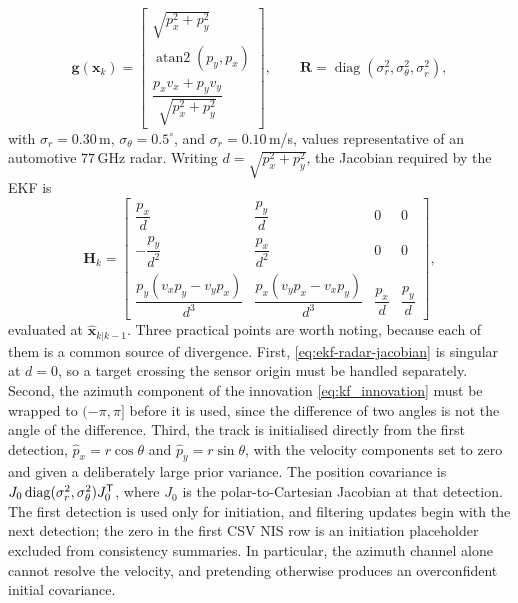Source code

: \begin{example}
\begin{equation}
\mathbf{g}(\mathbf{x}_k)=
\begin{bmatrix}
\sqrt{p_x^{2}+p_y^{2}}\\[4pt]
\operatorname{atan2}(p_y,p_x)\\[4pt]
\dfrac{p_xv_x+p_yv_y}{\sqrt{p_x^{2}+p_y^{2}}}
\end{bmatrix},
\qquad
\mathbf{R}=\operatorname{diag}\!\left(\sigma_r^{2},\sigma_\theta^{2},\sigma_{\dot r}^{2}\right),
\label{eq:ekf-radar-meas}
\end{equation}
with $\sigma_r=0.30$\,m, $\sigma_\theta=0.5^{\circ}$, and
$\sigma_{\dot r}=0.10$\,m/s, values representative of an automotive
$77$\,GHz radar. Writing $d=\sqrt{p_x^{2}+p_y^{2}}$, the Jacobian required by
the EKF is
\begin{equation}
\mathbf{H}_k=
\begin{bmatrix}
\dfrac{p_x}{d} & \dfrac{p_y}{d} & 0 & 0\\[8pt]
-\dfrac{p_y}{d^{2}} & \dfrac{p_x}{d^{2}} & 0 & 0\\[8pt]
\dfrac{p_y(v_xp_y-v_yp_x)}{d^{3}} &
\dfrac{p_x(v_yp_x-v_xp_y)}{d^{3}} &
\dfrac{p_x}{d} & \dfrac{p_y}{d}
\end{bmatrix},
\label{eq:ekf-radar-jacobian}
\end{equation}
evaluated at $\widehat{\mathbf{x}}_{k|k-1}$. Three practical points are worth
noting, because each of them is a common source of divergence. First,
\eqref{eq:ekf-radar-jacobian} is singular at $d=0$, so a target crossing the
sensor origin must be handled separately. Second, the azimuth component of the
innovation \eqref{eq:kf_innovation} must be wrapped to $(-\pi,\pi]$ before it is
used, since the difference of two angles is not the angle of the difference.
Third, the track is initialised directly from the first detection,
$\widehat{p}_x=r\cos\theta$ and $\widehat{p}_y=r\sin\theta$, with the velocity components set to zero and given a deliberately large prior variance. The position covariance is $J_0\operatorname{diag}(\sigma_r^2,\sigma_\theta^2)J_0^{\mathsf T}$, where $J_0$ is the polar-to-Cartesian Jacobian at that detection. The first detection is used only for initiation, and filtering updates begin with the next detection; the zero in the first CSV NIS row is an initiation placeholder excluded from consistency summaries. In particular, the
azimuth channel alone cannot resolve the velocity, and pretending otherwise
produces an overconfident initial covariance.


\end{example}
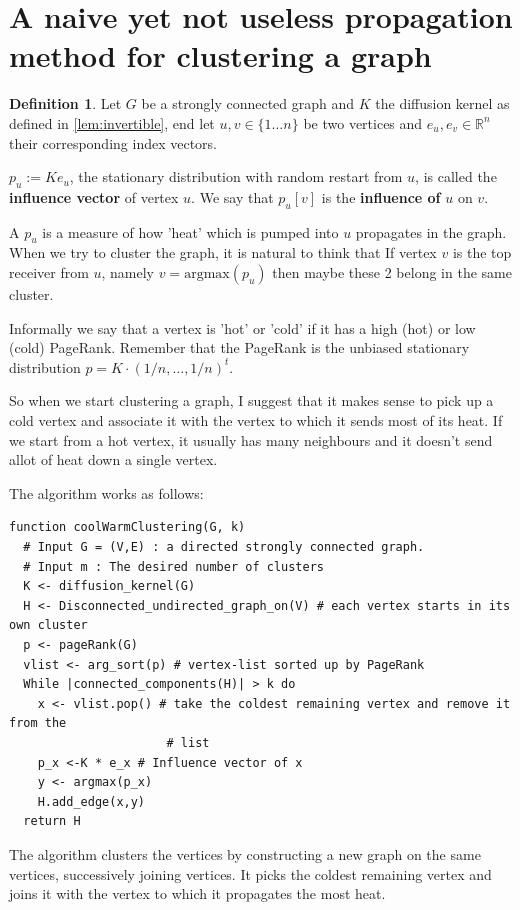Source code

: \documentclass[a4paper,10pt]{article}
\newcommand{\R}{\mathbb{R}}
\theoremstyle{definition}
\newtheorem{mydef}{Definition}[section]
\theoremstyle{remark}
\theoremstyle{plain}
\begin{document}
\section{A naive yet not useless propagation method for clustering a graph}

\begin{mydef}
\label{def:influence}
Let $G$ be a strongly connected graph and $K$ the diffusion kernel as defined in
\ref{lem:invertible}, end let $u,v \in \{1 \dots n\}$ be two vertices and $e_u,
e_v \in \R^n$ their corresponding index vectors.

$p_u := K e_u$, the stationary distribution with random restart from $u$,
is called the \textbf{influence vector} of vertex $u$. We say that $p_u[v]$
is the \textbf{influence of} $u$ on $v$.
\end{mydef}

A $p_u$ is a measure of how 'heat' which is pumped into $u$ propagates in the graph.
When we try to cluster the graph, it is natural to think that If vertex $v$
is the top receiver from $u$, namely $v = \text{argmax}(p_u)$ then maybe these 2
belong in the same cluster.

Informally we say that a vertex is 'hot' or 'cold' if it has a high (hot) or low
(cold) PageRank. Remember that the PageRank is the unbiased stationary distribution
$p = K \cdot (1/n, \dots, 1/n)^t$.

So when we start clustering a graph, I suggest that it makes sense to pick up a
cold vertex and associate it with the vertex to which it sends most of its heat.
If we start from a hot vertex, it usually has many neighbours and it doesn't
send allot of heat down a single vertex.

The algorithm works as follows:

\begin{lstlisting}
function coolWarmClustering(G, k)
  # Input G = (V,E) : a directed strongly connected graph.
  # Input m : The desired number of clusters
  K <- diffusion_kernel(G)
  H <- Disconnected_undirected_graph_on(V) # each vertex starts in its own cluster 
  p <- pageRank(G)
  vlist <- arg_sort(p) # vertex-list sorted up by PageRank 
  While |connected_components(H)| > k do
    x <- vlist.pop() # take the coldest remaining vertex and remove it from the
                      # list
    p_x <-K * e_x # Influence vector of x
    y <- argmax(p_x)
    H.add_edge(x,y)
  return H
\end{lstlisting}

The algorithm clusters the vertices by constructing a new graph on the same
vertices, successively joining vertices. It picks the coldest remaining vertex
and joins it with the vertex to which it propagates the most heat.
\end{document}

Task objective: Filter the records above for lines with "mathbf".

Answer to the problem:
\mathbf{g}(\mathbf{x}_k)=
\mathbf{R}=\operatorname{diag}\!\left(\sigma_r^{2},\sigma_\theta^{2},\sigma_{\dot r}^{2}\right),
\mathbf{H}_k=
evaluated at $\widehat{\mathbf{x}}_{k|k-1}$. Three practical points are worth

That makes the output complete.